Check each line of the material below for "theme" and copy those where it appears.
■ ■ ■ ■ ■ ■ ■
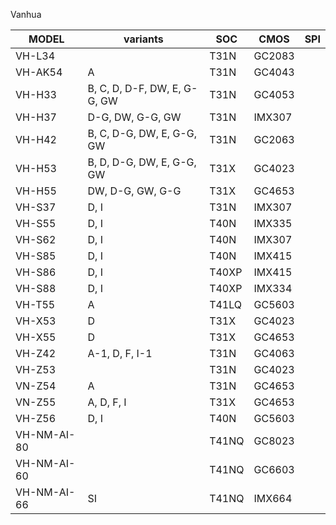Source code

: Vanhua

| MODEL       | variants                     | SOC   | CMOS   | SPI |
|-------------|------------------------------|-------|--------|-----|
| VH-L34      |                              | T31N  | GC2083 |     |
| VH-AK54     | A                            | T31N  | GC4043 |     |
| VH-H33      | B, C, D, D-F, DW, E, G-G, GW | T31N  | GC4053 |     |
| VH-H37      | D-G, DW, G-G, GW             | T31N  | IMX307 |     |
| VH-H42      | B, C, D-G, DW, E, G-G, GW    | T31N  | GC2063 |     |
| VH-H53      | B, D, D-G, DW, E, G-G, GW    | T31X  | GC4023 |     |
| VH-H55      | DW, D-G, GW, G-G             | T31X  | GC4653 |     |
| VH-S37      | D, I                         | T31N  | IMX307 |     |
| VH-S55      | D, I                         | T40N  | IMX335 |     |
| VH-S62      | D, I                         | T40N  | IMX307 |     |
| VH-S85      | D, I                         | T40N  | IMX415 |     |
| VH-S86      | D, I                         | T40XP | IMX415 |     |
| VH-S88      | D, I                         | T40XP | IMX334 |     |
| VH-T55      | A                            | T41LQ | GC5603 |     |
| VH-X53      | D                            | T31X  | GC4023 |     |
| VH-X55      | D                            | T31X  | GC4653 |     |
| VH-Z42      | A-1, D, F, I-1               | T31N  | GC4063 |     |
| VH-Z53      |                              | T31N  | GC4023 |     |
| VN-Z54      | A                            | T31N  | GC4653 |     |
| VN-Z55      | A, D, F, I                   | T31X  | GC4653 |     |
| VH-Z56      | D, I                         | T40N  | GC5603 |     |
| VH-NM-AI-80 |                              | T41NQ | GC8023 |     |
| VH-NM-AI-60 |                              | T41NQ | GC6603 |     |
| VH-NM-AI-66 | SI                           | T41NQ | IMX664 |     |

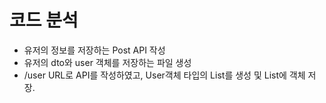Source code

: # 코드 분석
- 유저의 정보를 저장하는 Post API 작성
- 유저의 dto와 user 객체를 저장하는 파일 생성
- /user URL로 API를 작성하였고, User객체 타입의 List를 생성 및 List에 객체 저장. 
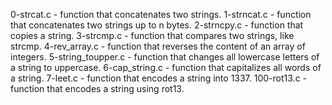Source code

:0-strcat.c - function that concatenates two strings.
1-strncat.c - function that concatenates two strings up to n bytes.
2-strncpy.c - function that copies a string.
3-strcmp.c - function that compares two strings, like strcmp.
4-rev_array.c - function that reverses the content of an array of integers.
5-string_toupper.c - function that changes all lowercase letters of a string to uppercase.
6-cap_string.c - function that capitalizes all words of a string.
7-leet.c - function that encodes a string into 1337.
100-rot13.c - function that encodes a string using rot13.
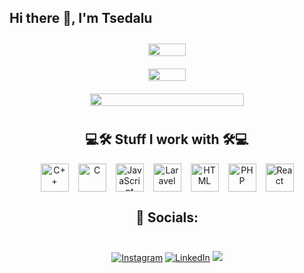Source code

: ## Hi there 👋, I'm Tsedalu

<div style="display: flex; flex-direction: column; align-items: center; text-align: center;">
    <div style="display: flex; justify-content: center; flex-wrap: wrap;">
        <img src="https://github-readme-stats.vercel.app/api?username=TsedexAshu08&show_icons=true&theme=github_dark&&rank_icon=github" style="max-width: 300px; width: 100%; height: auto; margin: 10px;">
        <img src="https://github-readme-stats.vercel.app/api/top-langs/?username=TsedexAshu08&langs_count=10&layout=compact&&theme=github_dark" style="max-width: 300px; width: 100%; height: auto; margin: 10px;">
    </div>
    <img src="https://streak-stats.demolab.com?user=Tsedexashu08&theme=highcontrast&border_radius=5" style="width: 70%; height: auto; margin: 10px;">
    
   <h2>💻🛠️ Stuff I work with 🛠️💻</h2>
    <div style="display: flex; justify-content: center; flex-wrap: wrap; gap: 15px;">
        <img height="45" width="45" src="https://cdn.worldvectorlogo.com/logos/c--4.svg" alt="C++">
        <img height="45" width="45" src="https://cdn.worldvectorlogo.com/logos/c.svg" alt="C">
        <img height="45" width="45" src="https://cdn.worldvectorlogo.com/logos/javascript-1.svg" alt="JavaScript">
        <img height="45" width="45" src="https://cdn.worldvectorlogo.com/logos/laravel-2.svg" alt="Laravel">
        <img height="45" width="45" src="https://cdn.worldvectorlogo.com/logos/html-1.svg" alt="HTML">
        <img height="45" width="45" src="https://upload.wikimedia.org/wikipedia/commons/thumb/2/27/PHP-logo.svg/1067px-PHP-logo.svg.png?20180502235434" alt="PHP">
        <img height="45" width="45" src="https://cdn.worldvectorlogo.com/logos/react-2.svg" alt="React">
    </div>
    
   ## 📱 Socials:
   [![Instagram](https://img.shields.io/badge/Instagram-%23E4405F.svg?logo=Instagram&logoColor=white)](https://instagram.com/TsedaluAshenafi) 
    [![LinkedIn](https://img.shields.io/badge/LinkedIn-%230077B5.svg?logo=linkedin&logoColor=white)](https://linkedin.com/in/tsedalu-ashenafi-6a9a71201)
       <img src="https://visitcount.itsvg.in/api?id=TsedexAshu08&icon=5&color=0" style="margin-top: 10px;">
</div>
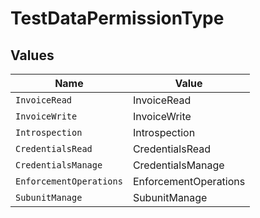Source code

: # TestDataPermissionType


## Values

| Name                    | Value                   |
| ----------------------- | ----------------------- |
| `InvoiceRead`           | InvoiceRead             |
| `InvoiceWrite`          | InvoiceWrite            |
| `Introspection`         | Introspection           |
| `CredentialsRead`       | CredentialsRead         |
| `CredentialsManage`     | CredentialsManage       |
| `EnforcementOperations` | EnforcementOperations   |
| `SubunitManage`         | SubunitManage           |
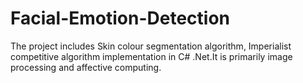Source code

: # Facial-Emotion-Detection
The project includes Skin colour segmentation algorithm, Imperialist competitive algorithm implementation in C# .Net.It is primarily image processing and affective computing.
■ ■ ■ ■ ■ ■ ■
• _Solution_:
        <img src="https://github-readme-stats.vercel.app/api?username=TsedexAshu08&show_icons=true&theme=github_dark&&rank_icon=github" style="max-width: 300px; width: 100%; height: auto; margin: 10px;">
        <img src="https://github-readme-stats.vercel.app/api/top-langs/?username=TsedexAshu08&langs_count=10&layout=compact&&theme=github_dark" style="max-width: 300px; width: 100%; height: auto; margin: 10px;">
    <img src="https://streak-stats.demolab.com?user=Tsedexashu08&theme=highcontrast&border_radius=5" style="width: 70%; height: auto; margin: 10px;">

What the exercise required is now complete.